Regardless of the cause of climate variability, we don’t really yet have a good handle on regional vulnerability to climate variability (both hot and cold, extreme events). Even if it was somehow convincingly demonstrated that a certain temperature threshold was ‘dangerous’ given our current vulnerabilities, we don’t know when we might actually encounter that particular threshold. If the threshold is at least a half century in the future, we have no idea what future regional vulnerabilities will be or what technologies might be available. If we are 100% convinced that a warming of say 3C will occur say by 2300 from anthropogenic CO2, does a near term (i.e. now) policy response make economic and political sense? These are clearly not issues for science to resolve, but the scientific debate, particularly regarding the time scale, is relevant to the policy debate. Attempts to argue that ‘dangerous climate change’ is already here depends on dubious links to anthropogenic climate change of extreme weather and rapid sea level rise in some locations (tied primarily to local geological processes and land use practices).

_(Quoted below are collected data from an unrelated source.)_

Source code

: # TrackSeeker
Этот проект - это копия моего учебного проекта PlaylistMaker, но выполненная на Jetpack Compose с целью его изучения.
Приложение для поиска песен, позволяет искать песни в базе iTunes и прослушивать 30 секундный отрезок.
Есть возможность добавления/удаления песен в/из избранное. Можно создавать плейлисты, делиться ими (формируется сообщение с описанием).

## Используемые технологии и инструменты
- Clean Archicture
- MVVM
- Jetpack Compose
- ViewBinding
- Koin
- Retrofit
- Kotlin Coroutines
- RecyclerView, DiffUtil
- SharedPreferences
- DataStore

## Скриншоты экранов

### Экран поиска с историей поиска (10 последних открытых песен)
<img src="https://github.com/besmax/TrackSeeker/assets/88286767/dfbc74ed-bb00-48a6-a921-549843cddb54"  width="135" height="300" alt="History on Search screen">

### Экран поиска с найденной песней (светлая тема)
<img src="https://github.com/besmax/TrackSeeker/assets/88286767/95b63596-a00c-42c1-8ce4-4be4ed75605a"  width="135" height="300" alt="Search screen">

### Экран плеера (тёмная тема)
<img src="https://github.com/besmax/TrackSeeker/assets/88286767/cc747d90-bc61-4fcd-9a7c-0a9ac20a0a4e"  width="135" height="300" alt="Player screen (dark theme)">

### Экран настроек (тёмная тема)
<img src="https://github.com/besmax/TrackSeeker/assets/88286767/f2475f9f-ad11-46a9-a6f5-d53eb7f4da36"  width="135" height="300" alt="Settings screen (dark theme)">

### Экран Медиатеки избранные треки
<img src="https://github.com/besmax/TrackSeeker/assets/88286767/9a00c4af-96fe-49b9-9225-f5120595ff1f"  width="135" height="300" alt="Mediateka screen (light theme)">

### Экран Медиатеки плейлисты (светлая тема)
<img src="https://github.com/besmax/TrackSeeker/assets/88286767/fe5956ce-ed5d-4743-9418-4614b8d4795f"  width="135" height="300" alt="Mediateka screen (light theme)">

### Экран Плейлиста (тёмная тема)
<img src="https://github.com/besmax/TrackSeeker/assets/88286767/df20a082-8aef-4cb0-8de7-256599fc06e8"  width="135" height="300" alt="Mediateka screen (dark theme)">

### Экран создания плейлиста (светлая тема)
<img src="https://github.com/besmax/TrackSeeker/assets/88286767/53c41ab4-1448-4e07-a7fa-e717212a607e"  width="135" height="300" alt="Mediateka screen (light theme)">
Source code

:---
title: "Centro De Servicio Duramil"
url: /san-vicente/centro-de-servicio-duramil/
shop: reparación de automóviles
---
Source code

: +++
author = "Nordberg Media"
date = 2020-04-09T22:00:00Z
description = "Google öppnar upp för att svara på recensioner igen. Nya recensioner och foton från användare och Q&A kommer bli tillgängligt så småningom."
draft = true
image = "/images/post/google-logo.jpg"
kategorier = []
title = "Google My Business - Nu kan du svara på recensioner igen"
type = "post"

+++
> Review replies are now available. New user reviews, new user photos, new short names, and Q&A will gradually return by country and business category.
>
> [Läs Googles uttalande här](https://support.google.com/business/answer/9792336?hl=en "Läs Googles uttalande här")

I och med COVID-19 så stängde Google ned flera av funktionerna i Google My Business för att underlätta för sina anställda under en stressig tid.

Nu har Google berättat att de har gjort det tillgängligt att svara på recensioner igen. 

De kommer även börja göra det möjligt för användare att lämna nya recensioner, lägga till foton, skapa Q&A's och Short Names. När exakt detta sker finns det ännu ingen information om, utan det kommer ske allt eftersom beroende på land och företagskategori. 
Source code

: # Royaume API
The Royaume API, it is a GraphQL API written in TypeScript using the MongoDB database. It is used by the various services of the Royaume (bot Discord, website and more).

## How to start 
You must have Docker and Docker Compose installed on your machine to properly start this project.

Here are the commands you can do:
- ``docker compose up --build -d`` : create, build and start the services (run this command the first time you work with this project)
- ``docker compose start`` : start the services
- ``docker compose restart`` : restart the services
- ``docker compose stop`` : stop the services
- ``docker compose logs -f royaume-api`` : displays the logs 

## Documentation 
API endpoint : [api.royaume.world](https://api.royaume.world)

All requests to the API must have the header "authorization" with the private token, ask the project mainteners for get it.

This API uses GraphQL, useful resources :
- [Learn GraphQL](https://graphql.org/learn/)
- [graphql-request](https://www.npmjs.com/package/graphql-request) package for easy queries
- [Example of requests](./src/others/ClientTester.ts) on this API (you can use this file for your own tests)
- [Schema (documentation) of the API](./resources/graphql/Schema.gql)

It would be great for science, and even for policy, if climate scientists would stop focusing solely on CO2-forced climate change, and look at natural internal variability and how this interacts with external forcing – both slow (e.g. solar or CO2) and fast (e.g. volcanoes). The big issue of scientific interest (not to mention policy relevance) is abrupt climate change. I don’t really regard the climate shifts of 1976 and 2001 to be ‘abrupt climate change’, although by some definitions these qualify. These climate shifts are certainly of great interest and significance in and of themselves, and there are some hypotheses on the table regarding how to predict the next shift (e.g. stadium wave).
JC conclusions
The science of climate change on decadal to century timescales most definitely is not settled, in spite of the IPCC’s highly confident proclamations. There are so many interesting and unsolved issues in climate dynamics. At this point, climate science seems relatively irrelevant for energy policies – the goals of carbon mitigation are in place, and whether anything meaningful can be achieved in the near term is doubtful. However, climate scientists are (in the words of Pointman) in a hurry towards some finishing line only they could see, and acted accordingly. I suspect that the IPCC becoming less and less relevant to the UNFCCC agenda.
I’m hoping that at some point soon, climate scientists will get fed up with trying to play politics with their science and get back to researching and debating these fundamentally interesting and unsolved issues in the science of climate dynamics, rather than attacking their colleagues for suggesting that there are other ways of thinking about climate change.